Everything in the entries below must be reproduced exactly, except the images.

■ **Task input**
[Start of Attachment]
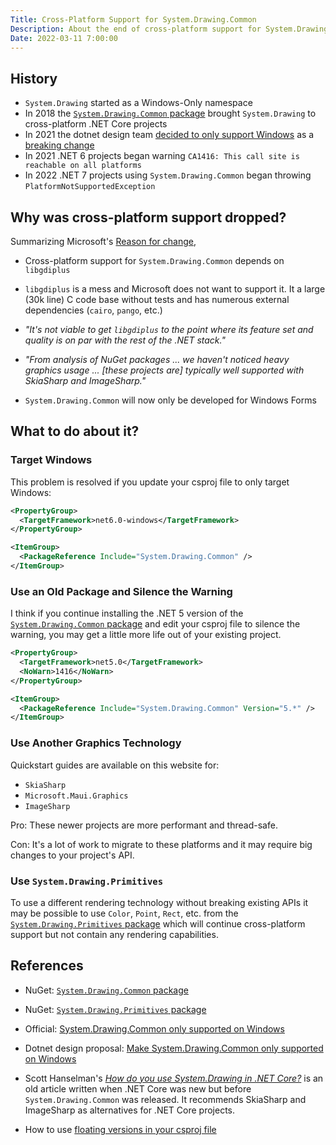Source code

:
 ```yaml
---
Title: Cross-Platform Support for System.Drawing.Common
Description: About the end of cross-platform support for System.Drawing.Common and what to do about it
Date: 2022-03-11 7:00:00
---
```


## History

* `System.Drawing` started as a Windows-Only namespace
* In 2018 the [`System.Drawing.Common` package](https://www.nuget.org/packages/System.Drawing.Common/) brought `System.Drawing` to cross-platform .NET Core projects
* In 2021 the dotnet design team [decided to only support Windows](https://github.com/dotnet/designs/blob/main/accepted/2021/system-drawing-win-only/system-drawing-win-only.md) as a [breaking change](https://docs.microsoft.com/en-us/dotnet/core/compatibility/core-libraries/6.0/system-drawing-common-windows-only)
* In 2021 .NET 6 projects began warning `CA1416: This call site is reachable on all platforms`
* In 2022 .NET 7 projects using `System.Drawing.Common` began throwing `PlatformNotSupportedException`

## Why was cross-platform support dropped?

Summarizing Microsoft's [Reason for change](https://docs.microsoft.com/en-us/dotnet/core/compatibility/core-libraries/6.0/system-drawing-common-windows-only),

* Cross-platform support for `System.Drawing.Common` depends on `libgdiplus`

* `libgdiplus` is a mess and Microsoft does not want to support it. It a large (30k line) C code base without tests and has numerous external dependencies (`cairo`, `pango`, etc.)

* _"It's not viable to get `libgdiplus` to the point where its feature set and quality is on par with the rest of the .NET stack."_

* _"From analysis of NuGet packages ... we haven't noticed heavy graphics usage ... [these projects are] typically well supported with SkiaSharp and ImageSharp."_

* `System.Drawing.Common` will now only be developed for Windows Forms

## What to do about it?

### Target Windows

This problem is resolved if you update your csproj file to only target Windows:

```xml
<PropertyGroup>
  <TargetFramework>net6.0-windows</TargetFramework>
</PropertyGroup>

<ItemGroup>
  <PackageReference Include="System.Drawing.Common" />
</ItemGroup>
```

### Use an Old Package and Silence the Warning

I think if you continue installing the .NET 5 version of the [`System.Drawing.Common` package](https://www.nuget.org/packages/System.Drawing.Common/) and edit your csproj file to silence the warning, you may get a little more life out of your existing project.

```xml
<PropertyGroup>
  <TargetFramework>net5.0</TargetFramework>
  <NoWarn>1416</NoWarn>
</PropertyGroup>

<ItemGroup>
  <PackageReference Include="System.Drawing.Common" Version="5.*" />
</ItemGroup>
```

### Use Another Graphics Technology

Quickstart guides are available on this website for:
* `SkiaSharp`
* `Microsoft.Maui.Graphics`
* `ImageSharp`

Pro: These newer projects are more performant and thread-safe.

Con: It's a lot of work to migrate to these platforms and it may require big changes to your project's API.

### Use `System.Drawing.Primitives`

To use a different rendering technology without breaking existing APIs it may be possible to use `Color`, `Point`, `Rect`, etc. from the [`System.Drawing.Primitives` package](https://www.nuget.org/packages/System.Drawing.Primitives) which will continue cross-platform support but not contain any rendering capabilities.

## References

* NuGet: [`System.Drawing.Common` package](https://www.nuget.org/packages/System.Drawing.Common/)

* NuGet: [`System.Drawing.Primitives` package](https://www.nuget.org/packages/System.Drawing.Primitives/)

* Official: [System.Drawing.Common only supported on Windows](https://docs.microsoft.com/en-us/dotnet/core/compatibility/core-libraries/6.0/system-drawing-common-windows-only)

* Dotnet design proposal: [Make System.Drawing.Common only supported on Windows](https://github.com/dotnet/designs/blob/main/accepted/2021/system-drawing-win-only/system-drawing-win-only.md)

* Scott Hanselman's [_How do you use System.Drawing in .NET Core?_](https://www.hanselman.com/blog/how-do-you-use-systemdrawing-in-net-core) is an old article written when .NET Core was new but before `System.Drawing.Common` was released. It recommends SkiaSharp and ImageSharp as alternatives for .NET Core projects.

* How to use [floating versions in your csproj file](https://docs.microsoft.com/en-us/nuget/concepts/dependency-resolution#floating-versions)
[End of Attachment]
■ **Solution for this problem**
Source code

:
 ```yaml
---
Title: Cross-Platform Support for System.Drawing.Common
Description: About the end of cross-platform support for System.Drawing.Common and what to do about it
Date: 2022-03-11 7:00:00
---
```


## History

* `System.Drawing` started as a Windows-Only namespace
* In 2018 the [`System.Drawing.Common` package](https://www.nuget.org/packages/System.Drawing.Common/) brought `System.Drawing` to cross-platform .NET Core projects
* In 2021 the dotnet design team [decided to only support Windows](https://github.com/dotnet/designs/blob/main/accepted/2021/system-drawing-win-only/system-drawing-win-only.md) as a [breaking change](https://docs.microsoft.com/en-us/dotnet/core/compatibility/core-libraries/6.0/system-drawing-common-windows-only)
* In 2021 .NET 6 projects began warning `CA1416: This call site is reachable on all platforms`
* In 2022 .NET 7 projects using `System.Drawing.Common` began throwing `PlatformNotSupportedException`

## Why was cross-platform support dropped?

Summarizing Microsoft's [Reason for change](https://docs.microsoft.com/en-us/dotnet/core/compatibility/core-libraries/6.0/system-drawing-common-windows-only),

* Cross-platform support for `System.Drawing.Common` depends on `libgdiplus`

* `libgdiplus` is a mess and Microsoft does not want to support it. It a large (30k line) C code base without tests and has numerous external dependencies (`cairo`, `pango`, etc.)

* _"It's not viable to get `libgdiplus` to the point where its feature set and quality is on par with the rest of the .NET stack."_

* _"From analysis of NuGet packages ... we haven't noticed heavy graphics usage ... [these projects are] typically well supported with SkiaSharp and ImageSharp."_

* `System.Drawing.Common` will now only be developed for Windows Forms

## What to do about it?

### Target Windows

This problem is resolved if you update your csproj file to only target Windows:

```xml
<PropertyGroup>
  <TargetFramework>net6.0-windows</TargetFramework>
</PropertyGroup>

<ItemGroup>
  <PackageReference Include="System.Drawing.Common" />
</ItemGroup>
```

### Use an Old Package and Silence the Warning

I think if you continue installing the .NET 5 version of the [`System.Drawing.Common` package](https://www.nuget.org/packages/System.Drawing.Common/) and edit your csproj file to silence the warning, you may get a little more life out of your existing project.

```xml
<PropertyGroup>
  <TargetFramework>net5.0</TargetFramework>
  <NoWarn>1416</NoWarn>
</PropertyGroup>

<ItemGroup>
  <PackageReference Include="System.Drawing.Common" Version="5.*" />
</ItemGroup>
```

### Use Another Graphics Technology

Quickstart guides are available on this website for:
* `SkiaSharp`
* `Microsoft.Maui.Graphics`
* `ImageSharp`

Pro: These newer projects are more performant and thread-safe.

Con: It's a lot of work to migrate to these platforms and it may require big changes to your project's API.

### Use `System.Drawing.Primitives`

To use a different rendering technology without breaking existing APIs it may be possible to use `Color`, `Point`, `Rect`, etc. from the [`System.Drawing.Primitives` package](https://www.nuget.org/packages/System.Drawing.Primitives) which will continue cross-platform support but not contain any rendering capabilities.

## References

* NuGet: [`System.Drawing.Common` package](https://www.nuget.org/packages/System.Drawing.Common/)

* NuGet: [`System.Drawing.Primitives` package](https://www.nuget.org/packages/System.Drawing.Primitives/)

* Official: [System.Drawing.Common only supported on Windows](https://docs.microsoft.com/en-us/dotnet/core/compatibility/core-libraries/6.0/system-drawing-common-windows-only)

* Dotnet design proposal: [Make System.Drawing.Common only supported on Windows](https://github.com/dotnet/designs/blob/main/accepted/2021/system-drawing-win-only/system-drawing-win-only.md)

* Scott Hanselman's [_How do you use System.Drawing in .NET Core?_](https://www.hanselman.com/blog/how-do-you-use-systemdrawing-in-net-core) is an old article written when .NET Core was new but before `System.Drawing.Common` was released. It recommends SkiaSharp and ImageSharp as alternatives for .NET Core projects.

* How to use [floating versions in your csproj file](https://docs.microsoft.com/en-us/nuget/concepts/dependency-resolution#floating-versions)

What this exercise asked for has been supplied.